Zeit statt Leistung

Die Geschäftsführung der IVZ hat in der Samstagsausgabe auf Leserbriefe (s. Ernst Goldbeck) geantwortet, die sich mit der Erhöhung des IVZ-Abonnements wegen des Mindestlohns für Zeitungsboten beschäftigten. Man sehe sich in einem Dilemma, denn eigentlich wollte man sie wohl lieber nicht abdrucken, weil *husthuströchel*, doch das wäre gleichbedeutend damit,

der freien Meinung in eigener Sache das Wort zu entziehen.

Welch heroischer Akt. Ich hätte ja jetzt gedacht, dass Dilemma bestünde darin, auf die diskreditierende Argumentation bezüglich des Mindestlohns für Zeitungsboten und der betroffenen Arbeitnehmer noch einen drauf zu setzen, aber sowas schafft man bei der Geschäftsführung der IVZ spielend.

Die Quint-Essenz des Mindestlohns für Zeitungsboten bedeute wegen der Bezahlung nach Arbeitsstunden und nicht mehr nach Anzahl ausgetragener Zeitungen:

Der Faktor „Zeit“ ersetzt den Faktor „Leistung“.

Wie kommt man nur auf so einen Stuss? Der Faktor Zeit ersetzt mitnichten den Faktor Leistung, denn das würde bedeuten, dass die Zeitungsboten keine Leistung mehr erbrächten.
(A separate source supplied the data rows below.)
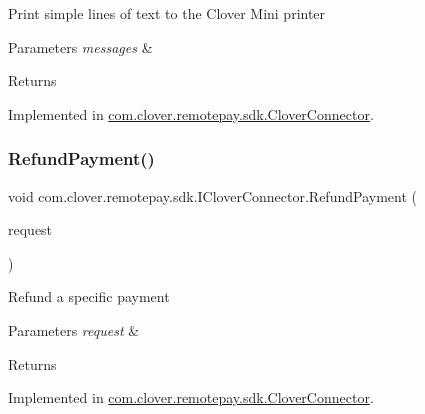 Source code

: Print simple lines of text to the Clover Mini printer 


\begin{DoxyParams}{Parameters}
{\em messages} & \\
\hline
\end{DoxyParams}
\begin{DoxyReturn}{Returns}

\end{DoxyReturn}


Implemented in \hyperlink{classcom_1_1clover_1_1remotepay_1_1sdk_1_1_clover_connector_a1601ef2709d1e2eb53fa92ff1ee46823}{com.\+clover.\+remotepay.\+sdk.\+Clover\+Connector}.

\mbox{\label{interfacecom_1_1clover_1_1remotepay_1_1sdk_1_1_i_clover_connector_aaa44684c7bf2c04b88ead61034c7c273}} 
\subsubsection{\texorpdfstring{Refund\+Payment()}{RefundPayment()}}
{\footnotesize\ttfamily void com.\+clover.\+remotepay.\+sdk.\+I\+Clover\+Connector.\+Refund\+Payment (\begin{DoxyParamCaption}\item[{\hyperlink{classcom_1_1clover_1_1remotepay_1_1sdk_1_1_refund_payment_request}{Refund\+Payment\+Request}}]{request }\end{DoxyParamCaption})}



Refund a specific payment 


\begin{DoxyParams}{Parameters}
{\em request} & \\
\hline
\end{DoxyParams}
\begin{DoxyReturn}{Returns}

\end{DoxyReturn}


Implemented in \hyperlink{classcom_1_1clover_1_1remotepay_1_1sdk_1_1_clover_connector_a55f368cbaa89e2a8c47da3ba4a3a80aa}{com.\+clover.\+remotepay.\+sdk.\+Clover\+Connector}.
Der Mindestlohn setzt ein Stöckchenhochhalten einen Leistungsanreiz außer Kraft, durch den Leute, die bisher weniger als 8,50€ in der Stunde verdienten, noch mehr Stunden für wenig Geld arbeiteten bis sie auf einen Betrag kamen, der sie einigermaßen zufrieden stellt. Und das waren gemäß der IVZ-Darstellung Leute, die aus Spaß an der Freude nachts 4 Stunden Zeitungen ausgetragen haben, nicht weil sie das Geld dringend benötigen. Was arbeiten eigentlich die, die Geld dringend benötigen?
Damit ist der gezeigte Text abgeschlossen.